We also are considering, and will be prepared to establish a private exchange under the new law if the opportunity pans out the way it looks right now. It appears providing a private exchange alternative to the public exchanges may provide a competitive advantage in the ability to offer the full spectrum of purchasing options to our clients and prospects. In addition, these health care alternatives under the new law puts the finishing touch on our adjacent business strategy. We will now be able to describe a full continuum of offerings from which prospects and clients can choose with a wider range of cost and value. We will simply have more solutions to match more prospects and client needs.

Two years ago, we had 1 service for only the perfect fit customer at just the right time. Now we have the right range of solutions for a wide range of customers over the entire life-cycle of their company. Insperity now has a platform of products and services and a delivery system of business performance advisors to engage a customer for life. We can start where their most critical need exist and grow the relationship with solutions to match made their needs as they change. This approach to the marketplace translates into a powerful business model with more recurring revenue opportunities for more businesses and lower risk. These seeds we planted are now sprouting out of the ground. Our capability to develop new products and grow new businesses is increasing and so are the results. In 2012, we saw some nice revenue growth in our adjacent businesses as we refined the operations to grow faster and more efficiently. For the full year, Retirement Services grew 94%; recruiting services, 29%, Employment Screening, 16%; Performance Management, 12%; Time & Attendance, 9%; Expense Management 7%; and the portfolio as a whole over 10%. A number of SaaS seats increased 37% to over 116,000 at year-end in our 3 SaaS solutions we had last year. And recently, we launched 3 new powerful SaaS applications including Insperity HCM, or plus realtime and Insperity Reveal.
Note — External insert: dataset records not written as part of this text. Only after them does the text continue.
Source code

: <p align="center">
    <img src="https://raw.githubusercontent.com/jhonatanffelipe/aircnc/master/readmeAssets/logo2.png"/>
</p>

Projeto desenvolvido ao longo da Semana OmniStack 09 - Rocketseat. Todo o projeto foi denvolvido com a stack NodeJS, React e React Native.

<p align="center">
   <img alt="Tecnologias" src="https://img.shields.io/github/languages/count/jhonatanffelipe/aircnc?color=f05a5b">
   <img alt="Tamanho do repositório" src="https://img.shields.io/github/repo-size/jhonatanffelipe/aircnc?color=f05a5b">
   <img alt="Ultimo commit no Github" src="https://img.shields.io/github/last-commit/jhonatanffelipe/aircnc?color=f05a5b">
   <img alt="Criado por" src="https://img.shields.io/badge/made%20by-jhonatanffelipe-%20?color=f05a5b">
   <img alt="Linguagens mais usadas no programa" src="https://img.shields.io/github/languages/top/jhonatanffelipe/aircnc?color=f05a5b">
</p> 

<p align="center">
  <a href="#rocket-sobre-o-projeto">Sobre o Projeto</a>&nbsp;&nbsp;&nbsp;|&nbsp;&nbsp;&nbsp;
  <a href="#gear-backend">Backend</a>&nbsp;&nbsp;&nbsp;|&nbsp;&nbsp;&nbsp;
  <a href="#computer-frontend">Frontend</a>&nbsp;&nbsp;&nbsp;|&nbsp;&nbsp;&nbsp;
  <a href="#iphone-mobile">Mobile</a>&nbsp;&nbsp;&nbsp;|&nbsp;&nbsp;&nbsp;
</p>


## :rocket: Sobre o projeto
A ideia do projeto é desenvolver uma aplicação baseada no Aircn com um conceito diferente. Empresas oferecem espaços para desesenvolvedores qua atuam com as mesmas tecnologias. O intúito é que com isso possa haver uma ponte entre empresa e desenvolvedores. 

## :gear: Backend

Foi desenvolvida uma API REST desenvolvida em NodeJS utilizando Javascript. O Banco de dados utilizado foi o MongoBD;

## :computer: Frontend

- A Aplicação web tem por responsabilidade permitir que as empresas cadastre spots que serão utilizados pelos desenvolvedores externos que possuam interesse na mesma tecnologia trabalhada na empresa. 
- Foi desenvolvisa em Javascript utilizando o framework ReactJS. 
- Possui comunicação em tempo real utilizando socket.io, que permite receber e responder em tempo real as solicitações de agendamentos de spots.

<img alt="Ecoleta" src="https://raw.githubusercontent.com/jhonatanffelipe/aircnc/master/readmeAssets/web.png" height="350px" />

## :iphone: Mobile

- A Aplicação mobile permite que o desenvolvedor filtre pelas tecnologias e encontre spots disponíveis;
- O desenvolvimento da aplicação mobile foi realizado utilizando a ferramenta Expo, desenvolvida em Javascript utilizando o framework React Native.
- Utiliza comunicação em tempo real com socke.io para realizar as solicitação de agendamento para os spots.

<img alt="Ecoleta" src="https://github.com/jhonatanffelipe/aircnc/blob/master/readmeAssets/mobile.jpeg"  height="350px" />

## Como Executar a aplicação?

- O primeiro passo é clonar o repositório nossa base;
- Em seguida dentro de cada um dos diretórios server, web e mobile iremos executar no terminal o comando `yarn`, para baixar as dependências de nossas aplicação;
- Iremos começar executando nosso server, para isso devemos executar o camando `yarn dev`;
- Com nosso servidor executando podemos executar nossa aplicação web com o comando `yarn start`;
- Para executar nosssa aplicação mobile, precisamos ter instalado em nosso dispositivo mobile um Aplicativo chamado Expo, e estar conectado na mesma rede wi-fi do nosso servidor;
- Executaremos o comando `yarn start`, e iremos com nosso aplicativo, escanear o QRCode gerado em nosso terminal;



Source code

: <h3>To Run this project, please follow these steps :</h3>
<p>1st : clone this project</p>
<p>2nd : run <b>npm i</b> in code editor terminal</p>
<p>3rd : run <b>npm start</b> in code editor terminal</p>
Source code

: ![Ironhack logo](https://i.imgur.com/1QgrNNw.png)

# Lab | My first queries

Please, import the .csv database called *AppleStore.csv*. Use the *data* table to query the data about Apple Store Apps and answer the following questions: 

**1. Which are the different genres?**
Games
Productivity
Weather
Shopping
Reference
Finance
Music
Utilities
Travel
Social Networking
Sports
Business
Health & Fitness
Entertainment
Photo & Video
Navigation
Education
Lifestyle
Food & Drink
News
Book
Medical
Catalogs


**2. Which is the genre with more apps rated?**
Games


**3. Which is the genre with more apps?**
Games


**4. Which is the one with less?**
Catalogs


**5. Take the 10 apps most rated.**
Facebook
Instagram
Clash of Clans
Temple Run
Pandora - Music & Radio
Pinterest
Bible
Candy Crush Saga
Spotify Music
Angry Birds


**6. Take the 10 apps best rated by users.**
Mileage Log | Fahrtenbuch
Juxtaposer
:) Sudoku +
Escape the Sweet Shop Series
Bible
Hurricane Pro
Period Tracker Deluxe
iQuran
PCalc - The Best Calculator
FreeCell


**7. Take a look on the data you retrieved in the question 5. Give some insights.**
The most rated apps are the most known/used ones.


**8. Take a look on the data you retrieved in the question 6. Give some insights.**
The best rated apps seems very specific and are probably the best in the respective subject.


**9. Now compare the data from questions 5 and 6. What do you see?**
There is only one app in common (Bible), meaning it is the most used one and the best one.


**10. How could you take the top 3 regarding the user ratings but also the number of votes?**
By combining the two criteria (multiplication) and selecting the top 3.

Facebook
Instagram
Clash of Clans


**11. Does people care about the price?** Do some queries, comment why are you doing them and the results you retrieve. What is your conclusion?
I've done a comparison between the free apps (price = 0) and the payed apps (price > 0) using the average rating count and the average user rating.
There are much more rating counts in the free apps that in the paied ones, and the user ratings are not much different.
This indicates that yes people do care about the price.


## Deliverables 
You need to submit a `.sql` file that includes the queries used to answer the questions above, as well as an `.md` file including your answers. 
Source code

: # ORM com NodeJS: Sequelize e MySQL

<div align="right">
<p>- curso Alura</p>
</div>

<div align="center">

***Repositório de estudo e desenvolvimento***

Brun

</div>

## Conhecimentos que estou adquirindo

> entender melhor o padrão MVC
In the fourth quarter, we saw an increase of 32% over Q3 in the purchase of additional ABU solution by Workforce Optimization clients. 1,474 additional ABU solutions were purchased in 2012 by Workforce Optimization clients validating our cross and up-selling strategy. So in summary, we are full steam ahead and ready for growth on every front. We are disappointed with the starting point in paid work-site employees in our Workforce Optimization business, but far from discouraged by it. We had an excellent year last year and established a dynamic foundation for growth in the years ahead. At this point, I'll pass the call to Doug to provide our initial guidance for 2013.

Douglas S. Sharp

Thanks, Paul. Now before we open up the call for questions, I'd like to provide our initial 2013 financial guidance. As Paul discussed earlier, our forecasted unit growth takes into account the lower January starting point. We expect client retention to return to historical levels over the course of the year and are conservatively budgeting for slightly less net hiring by our client base than last year. Our unit growth guidance also considers a 25% increase in the number of business performance advisors at initial sales efficiency levels, combined with the improving sales efficiency on our more experienced BPAs. In considering these factors, we expect to begin the year with average work-site employees paid in a range of 123,250 to 123,750 for Q1.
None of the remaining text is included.